Talking with visitors at the reception for Converging, an exhibition of my paintings along with David Barnes' glass art
I am an introspective extrovert, so I think A LOT about what makes others tick and what makes me tick too. It is part of the human condition to experience negative things in our lives. What do we do when that happens? The answer is different for everyone. Some people listen to music, some dance, some sleep or go to the movies or lose themselves in a book. These are all good solutions. What I do, almost literally, is run to the woods or to a body of water. Since I was a child, in the mountains of West Virginia, nature has been a comfort to me in times of stress. Is it any wonder that I gravitated to the landscape as my subject? When people see my work in my studio, they often say that the art makes them feel at peace and that they want to walk into the imagery. That is the best of compliments because that means that they “get it.” Those who want to have my work find peace in it. If at all possible, people can take that peace and bring it out into the world by being a bit stronger and happier.

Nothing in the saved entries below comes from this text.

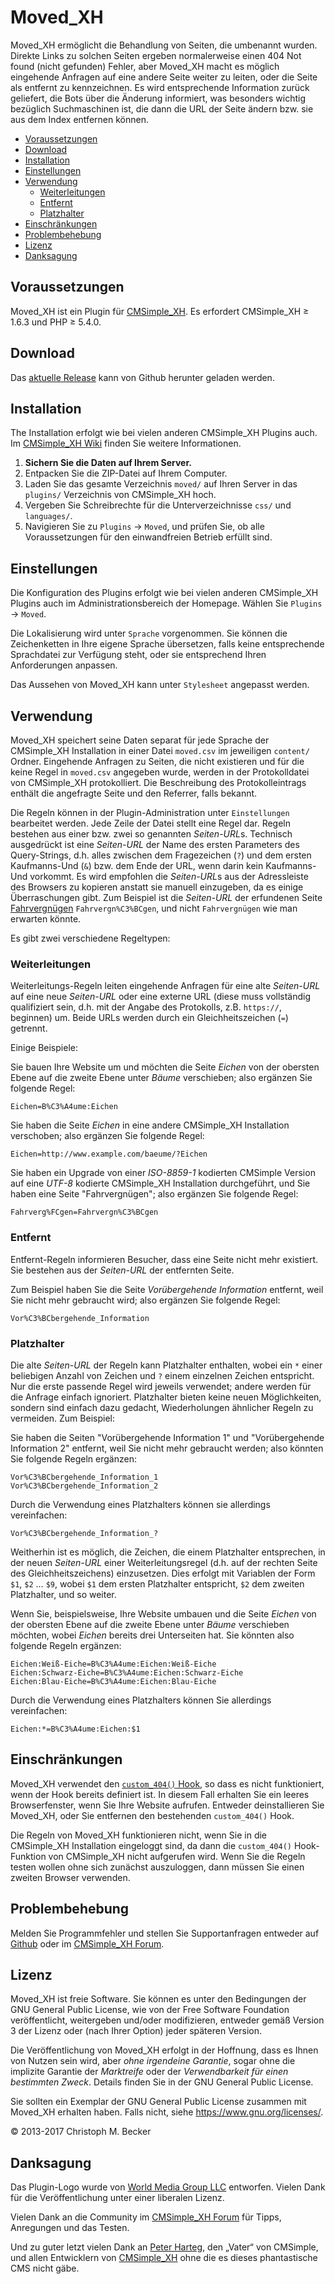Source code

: # Moved_XH

Moved_XH ermöglicht die Behandlung von Seiten, die umbenannt wurden. Direkte
Links zu solchen Seiten ergeben normalerweise einen 404 Not found (nicht
gefunden) Fehler, aber Moved_XH macht es möglich eingehende Anfragen auf
eine andere Seite weiter zu leiten, oder die Seite als entfernt zu
kennzeichnen. Es wird entsprechende Information zurück geliefert, die Bots
über die Änderung informiert, was besonders wichtig bezüglich Suchmaschinen
ist, die dann die URL der Seite ändern bzw. sie aus dem Index entfernen
können.

- [Voraussetzungen](#voraussetzungen)
- [Download](#download)
- [Installation](#installation)
- [Einstellungen](#einstellungen)
- [Verwendung](#verwendung)
  - [Weiterleitungen](#weiterleitungen)
  - [Entfernt](#entfernt)
  - [Platzhalter](#platzhalter)
- [Einschränkungen](#einschränkungen)
- [Problembehebung](#problembehebung)
- [Lizenz](#lizenz)
- [Danksagung](#danksagung)

## Voraussetzungen

Moved_XH ist ein Plugin für [CMSimple_XH](https://www.cmsimple-xh.org/de/).
Es erfordert CMSimple_XH ≥ 1.6.3 und PHP ≥ 5.4.0.

## Download

Das [aktuelle Release](https://github.com/cmb69/moved_xh/releases/latest)
kann von Github herunter geladen werden.

## Installation

The Installation erfolgt wie bei vielen anderen CMSimple_XH Plugins auch.
Im [CMSimple_XH Wiki](https://wiki.cmsimple-xh.org/de/?fuer-anwender/arbeiten-mit-dem-cms/plugins)
finden Sie weitere Informationen.

1. **Sichern Sie die Daten auf Ihrem Server.**
1. Entpacken Sie die ZIP-Datei auf Ihrem Computer.
1. Laden Sie das gesamte Verzeichnis `moved/` auf Ihren Server in
   das `plugins/` Verzeichnis von CMSimple_XH hoch.
1. Vergeben Sie Schreibrechte für die Unterverzeichnisse `css/` und
   `languages/`.
1. Navigieren Sie zu `Plugins` → `Moved`, und prüfen Sie, ob alle
   Voraussetzungen für den einwandfreien Betrieb erfüllt sind.

## Einstellungen

Die Konfiguration des Plugins erfolgt wie bei vielen anderen
CMSimple_XH Plugins auch im Administrationsbereich der Homepage.
Wählen Sie `Plugins` → `Moved`.

Die Lokalisierung wird unter `Sprache` vorgenommen. Sie können die
Zeichenketten in Ihre eigene Sprache übersetzen, falls keine entsprechende
Sprachdatei zur Verfügung steht, oder sie entsprechend Ihren Anforderungen
anpassen.

Das Aussehen von Moved_XH kann unter `Stylesheet` angepasst werden.

## Verwendung

Moved_XH speichert seine Daten separat für jede Sprache der CMSimple_XH
Installation in einer Datei `moved.csv` im jeweiligen
`content/` Ordner. Eingehende Anfragen zu Seiten, die nicht
existieren und für die keine Regel in `moved.csv` angegeben
wurde, werden in der Protokolldatei von CMSimple_XH protokolliert. Die
Beschreibung des Protokolleintrags enthält die angefragte Seite und den
Referrer, falls bekannt.

Die Regeln können in der Plugin-Administration unter `Einstellungen`
bearbeitet werden. Jede Zeile der Datei stellt eine Regel dar. Regeln
bestehen aus einer bzw. zwei so genannten *Seiten-URL*s. Technisch
ausgedrückt ist eine *Seiten-URL* der Name des ersten Parameters des
Query-Strings, d.h. alles zwischen dem Fragezeichen (`?`) und dem
ersten Kaufmanns-Und (`&`) bzw. dem Ende der URL, wenn darin
kein Kaufmanns-Und vorkommt. Es wird empfohlen die *Seiten-URL*s aus
der Adressleiste des Browsers zu kopieren anstatt sie manuell einzugeben, da
es einige Überraschungen gibt. Zum Beispiel ist die *Seiten-URL* der
erfundenen Seite [Fahrvergnügen](https://www.example.com/?Fahrvergn%C3%BCgen)
`Fahrvergn%C3%BCgen`, und nicht `Fahrvergnügen` wie man erwarten könnte.

Es gibt zwei verschiedene Regeltypen:

### Weiterleitungen

Weiterleitungs-Regeln leiten eingehende Anfragen für eine alte
*Seiten-URL* auf eine neue *Seiten-URL* oder eine externe URL
(diese muss vollständig qualifiziert sein, d.h. mit der Angabe des
Protokolls, z.B. `https://`, beginnen) um. Beide URLs werden durch
ein Gleichheitszeichen (`=`) getrennt.

Einige Beispiele:

Sie bauen Ihre Website um und möchten die Seite *Eichen* von der obersten
Ebene auf die zweite Ebene unter *Bäume* verschieben; also ergänzen Sie
folgende Regel:

    Eichen=B%C3%A4ume:Eichen

Sie haben die Seite *Eichen* in eine andere CMSimple_XH Installation
verschoben; also ergänzen Sie folgende Regel:

    Eichen=http://www.example.com/baeume/?Eichen

Sie haben ein Upgrade von einer *ISO-8859-1* kodierten CMSimple Version
auf eine *UTF-8* kodierte CMSimple_XH Installation durchgeführt, und
Sie haben eine Seite "Fahrvergnügen"; also ergänzen Sie folgende Regel:

    Fahrverg%FCgen=Fahrvergn%C3%BCgen

### Entfernt

Entfernt-Regeln informieren Besucher, dass eine Seite nicht mehr existiert.
Sie bestehen aus der *Seiten-URL* der entfernten Seite.

Zum Beispiel haben Sie die Seite *Vorübergehende Information* entfernt, weil Sie nicht
mehr gebraucht wird; also ergänzen Sie folgende Regel:

    Vor%C3%BCbergehende_Information

### Platzhalter

Die alte *Seiten-URL* der Regeln kann Platzhalter enthalten, wobei ein
`*` einer beliebigen Anzahl von Zeichen und `?`
einem einzelnen Zeichen entspricht. Nur die erste passende Regel wird
jeweils verwendet; andere werden für die Anfrage einfach ignoriert.
Platzhalter bieten keine neuen Möglichkeiten, sondern sind einfach dazu
gedacht, Wiederholungen ähnlicher Regeln zu vermeiden.
Zum Beispiel:

Sie haben die Seiten "Vorübergehende Information 1" und "Vorübergehende
Information 2" entfernt, weil Sie nicht mehr gebraucht werden; also könnten
Sie folgende Regeln ergänzen:

    Vor%C3%BCbergehende_Information_1
    Vor%C3%BCbergehende_Information_2

Durch die Verwendung eines Platzhalters können sie allerdings vereinfachen:

    Vor%C3%BCbergehende_Information_?

Weitherhin ist es möglich, die Zeichen, die einem Platzhalter entsprechen,
in der neuen *Seiten-URL* einer Weiterleitungsregel (d.h. auf der
rechten Seite des Gleichheitszeichens) einzusetzen.
Dies erfolgt mit Variablen der Form `$1`, `$2` … `$9`,
wobei `$1` dem ersten Platzhalter entspricht,
`$2` dem zweiten Platzhalter, und so weiter.

Wenn Sie, beispielsweise, Ihre Website umbauen und die Seite *Eichen* von der obersten
Ebene auf die zweite Ebene unter *Bäume* verschieben möchten, wobei *Eichen* bereits
drei Unterseiten hat. Sie könnten also folgende Regeln ergänzen:

    Eichen:Weiß-Eiche=B%C3%A4ume:Eichen:Weiß-Eiche
    Eichen:Schwarz-Eiche=B%C3%A4ume:Eichen:Schwarz-Eiche
    Eichen:Blau-Eiche=B%C3%A4ume:Eichen:Blau-Eiche

Durch die Verwendung eines Platzhalters können Sie allerdings vereinfachen:

    Eichen:*=B%C3%A4ume:Eichen:$1

## Einschränkungen

Moved_XH verwendet den
[`custom_404()` Hook](https://wiki.cmsimple-xh.org/de/?tipps-und-tricks/eigene-404-seite),
so dass es nicht funktioniert, wenn der Hook bereits definiert
ist. In diesem Fall erhalten Sie ein leeres Browserfenster, wenn Sie Ihre
Website aufrufen. Entweder deinstallieren Sie Moved_XH, oder Sie entfernen
den bestehenden `custom_404()` Hook.

Die Regeln von Moved_XH funktionieren nicht, wenn Sie in die CMSimple_XH
Installation eingeloggt sind, da dann die `custom_404()`
Hook-Funktion von CMSimple_XH nicht aufgerufen wird. Wenn Sie die Regeln
testen wollen ohne sich zunächst auszuloggen, dann müssen Sie einen zweiten
Browser verwenden.

## Problembehebung

Melden Sie Programmfehler und stellen Sie Supportanfragen entweder auf
[Github](https://github.com/cmb69/moved_xh/issues)
oder im [CMSimple_XH Forum](https://cmsimpleforum.com/).

## Lizenz

Moved_XH ist freie Software. Sie können es unter den Bedingungen
der GNU General Public License, wie von der Free Software Foundation
veröffentlicht, weitergeben und/oder modifizieren, entweder gemäß
Version 3 der Lizenz oder (nach Ihrer Option) jeder späteren Version.

Die Veröffentlichung von Moved_XH erfolgt in der Hoffnung, dass es
Ihnen von Nutzen sein wird, aber *ohne irgendeine Garantie*, sogar ohne
die implizite Garantie der *Marktreife* oder der *Verwendbarkeit für einen
bestimmten Zweck*. Details finden Sie in der GNU General Public License.

Sie sollten ein Exemplar der GNU General Public License zusammen mit
Moved_XH erhalten haben. Falls nicht, siehe <https://www.gnu.org/licenses/>.

© 2013-2017 Christoph M. Becker

## Danksagung

Das Plugin-Logo wurde von [World Media Group LLC](https://www.mymovingreviews.com/)
entworfen. Vielen Dank für die Veröffentlichung unter einer liberalen Lizenz.

Vielen Dank an die Community im [CMSimple_XH Forum](https://www.cmsimpleforum.com/)
für Tipps, Anregungen und das Testen.

Und zu guter letzt vielen Dank an [Peter Harteg](http://www.harteg.dk/),
den „Vater“ von CMSimple, und allen Entwicklern von
[CMSimple_XH](https://www.cmsimple-xh.org/de/) ohne die es dieses
phantastische CMS nicht gäbe.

Grateful for a nice turn-out for the reception
One of my patrons  lives in Northern Virginia and also has a home in West Virginia. One of my paintings reminds him of a specific place that he clearly loves. Here's what he had to say about one of my paintings: 

"When I look at that painting, it brings me back to that field, and I can just imagine spending an afternoon there, reading a book and enjoying the sunshine and sound of birds and the fresh air. And since for a lot of reasons, I don't get to experience that reality on a daily basis as I'd otherwise like to, I find that your paintings are able to breathe a little bit of it into the days where I can't go back to that field in person.”

So, that is what I hope to bring to those who see and purchase my work. The gift of a location that brings them comfort and peace.